## Material shown
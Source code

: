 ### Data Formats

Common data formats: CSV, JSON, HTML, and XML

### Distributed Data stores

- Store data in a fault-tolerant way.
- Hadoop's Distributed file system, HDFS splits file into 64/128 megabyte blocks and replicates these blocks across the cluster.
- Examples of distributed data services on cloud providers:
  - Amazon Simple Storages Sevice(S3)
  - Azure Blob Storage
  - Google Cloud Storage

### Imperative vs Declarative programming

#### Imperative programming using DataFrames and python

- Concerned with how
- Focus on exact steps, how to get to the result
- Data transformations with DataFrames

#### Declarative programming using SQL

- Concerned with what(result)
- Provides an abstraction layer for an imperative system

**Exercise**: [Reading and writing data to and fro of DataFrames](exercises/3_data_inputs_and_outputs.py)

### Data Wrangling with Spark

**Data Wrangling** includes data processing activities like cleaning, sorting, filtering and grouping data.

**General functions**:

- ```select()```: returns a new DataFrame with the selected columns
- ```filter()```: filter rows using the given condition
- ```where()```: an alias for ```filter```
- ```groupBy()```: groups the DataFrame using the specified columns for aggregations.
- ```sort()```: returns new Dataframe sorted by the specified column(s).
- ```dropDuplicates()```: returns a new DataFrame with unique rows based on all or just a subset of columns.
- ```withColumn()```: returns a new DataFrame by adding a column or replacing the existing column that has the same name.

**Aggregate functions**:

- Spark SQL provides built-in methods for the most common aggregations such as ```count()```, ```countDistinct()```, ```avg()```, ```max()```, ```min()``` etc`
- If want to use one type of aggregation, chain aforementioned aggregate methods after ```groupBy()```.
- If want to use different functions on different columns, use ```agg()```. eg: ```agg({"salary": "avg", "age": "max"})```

## Task instructions
Filter the entries down to the lines containing "result". Copy each of those lines.

## Exercise response
- Focus on exact steps, how to get to the result
- Concerned with what(result)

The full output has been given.